The pronouns “vous” and “tu” in French allow one to observe and acknowledge the nature of their relationship with another. “Vous” is a courteous term of salutation that is frequently used between strangers and persons of significant age differences or social statuses. “Tu” is employed among friends and family members of close relational proximity, and is often directed to a child. Depending on the colloquial context, it can be used intimately or to demonstrate power over someone with a supposedly higher status. In Portrait de la jeune fille en feu, this is further complicated – the lovers mostly address each other by ‘vous’, and Héloïse and her mother do as well. ‘Tu’ is used sparingly (exactly three times), in the moments where for seconds the characters lose their restraint and composure. The mother refers to Héloïse as ‘tu’ after she tells her daughter to say goodbye to her like she did as a child. This reveals the mother loosening her role as an authority figure of the socially-sanctioned family. However, between Marianne and Héloïse, ‘vous’ is used well into the last stages of their relationship. Only on the night before the mother returns does Marianne call to Héloïse with the verbal conjugation of dormir (to sleep) in correspondence with the pronoun of ‘tu’.
MARIANNE: Ne dors pas, ne dors pas. (Do not sleep, do not sleep.)

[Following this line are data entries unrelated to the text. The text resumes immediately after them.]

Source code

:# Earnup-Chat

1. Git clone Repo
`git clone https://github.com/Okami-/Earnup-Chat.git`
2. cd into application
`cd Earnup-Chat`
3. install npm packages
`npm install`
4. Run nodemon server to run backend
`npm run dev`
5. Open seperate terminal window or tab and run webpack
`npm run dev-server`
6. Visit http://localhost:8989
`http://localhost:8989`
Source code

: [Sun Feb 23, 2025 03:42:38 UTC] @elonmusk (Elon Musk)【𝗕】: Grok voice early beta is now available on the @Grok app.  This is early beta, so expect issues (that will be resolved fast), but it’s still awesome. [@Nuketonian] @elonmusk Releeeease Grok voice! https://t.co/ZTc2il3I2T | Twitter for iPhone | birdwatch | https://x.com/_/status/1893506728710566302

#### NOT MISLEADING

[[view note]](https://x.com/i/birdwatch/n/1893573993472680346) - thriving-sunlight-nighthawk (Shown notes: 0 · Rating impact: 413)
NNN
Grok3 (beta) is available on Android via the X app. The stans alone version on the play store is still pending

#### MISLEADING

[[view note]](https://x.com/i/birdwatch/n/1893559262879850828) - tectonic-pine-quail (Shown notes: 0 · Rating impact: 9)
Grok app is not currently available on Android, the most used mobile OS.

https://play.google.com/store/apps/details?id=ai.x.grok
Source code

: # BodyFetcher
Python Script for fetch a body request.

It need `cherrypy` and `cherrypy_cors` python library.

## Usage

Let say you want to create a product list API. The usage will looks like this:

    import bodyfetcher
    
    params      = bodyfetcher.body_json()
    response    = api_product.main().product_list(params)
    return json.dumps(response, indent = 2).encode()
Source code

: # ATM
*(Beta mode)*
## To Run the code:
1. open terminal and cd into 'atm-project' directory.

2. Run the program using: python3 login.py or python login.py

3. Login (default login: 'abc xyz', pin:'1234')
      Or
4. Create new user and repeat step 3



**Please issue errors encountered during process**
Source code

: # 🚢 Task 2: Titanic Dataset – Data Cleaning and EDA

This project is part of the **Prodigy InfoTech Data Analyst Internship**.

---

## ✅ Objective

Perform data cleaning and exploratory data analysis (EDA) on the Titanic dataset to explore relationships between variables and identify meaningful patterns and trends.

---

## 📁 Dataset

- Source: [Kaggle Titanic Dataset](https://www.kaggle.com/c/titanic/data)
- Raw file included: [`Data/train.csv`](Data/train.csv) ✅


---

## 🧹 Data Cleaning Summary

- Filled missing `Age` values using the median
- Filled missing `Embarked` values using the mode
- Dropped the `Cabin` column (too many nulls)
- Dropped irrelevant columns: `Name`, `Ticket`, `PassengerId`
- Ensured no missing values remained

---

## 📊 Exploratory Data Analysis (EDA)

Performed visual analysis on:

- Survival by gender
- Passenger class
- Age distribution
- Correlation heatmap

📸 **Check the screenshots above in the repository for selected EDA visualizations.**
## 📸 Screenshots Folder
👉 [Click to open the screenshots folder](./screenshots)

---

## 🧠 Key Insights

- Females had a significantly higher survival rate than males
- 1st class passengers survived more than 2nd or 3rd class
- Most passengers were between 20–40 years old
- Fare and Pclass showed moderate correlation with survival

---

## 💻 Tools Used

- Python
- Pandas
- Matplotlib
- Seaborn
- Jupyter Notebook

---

As Héloïse begins to express her regret, Marianne quickly and quietly tells her not to regret, with the ‘vous’ conjugation of regretter (to regret). Lastly, Héloïse uses the ‘tu’ conjugation of tournir (to turn) to ask Marianne to look at her one last time. These subtleties are not adequately conveyed through the English subtitles – but can they be? Adding terms of endearment or rendering phrases in more polite ways may contrive the original effect of the nature of Portrait’s dialogue. Rendering the sentences with ‘vous’ in more antique language and ‘tu’ in more conversational language may take away from the film’s subtle emergence of love, making it a further complication for translators. Perhaps, ironically, we can take a cue from the film itself: just as Héloïse wonders if ‘all lovers feel like they’re inventing something’, so we can invent our own standards for translation in the wake of love in the middle of forces against it.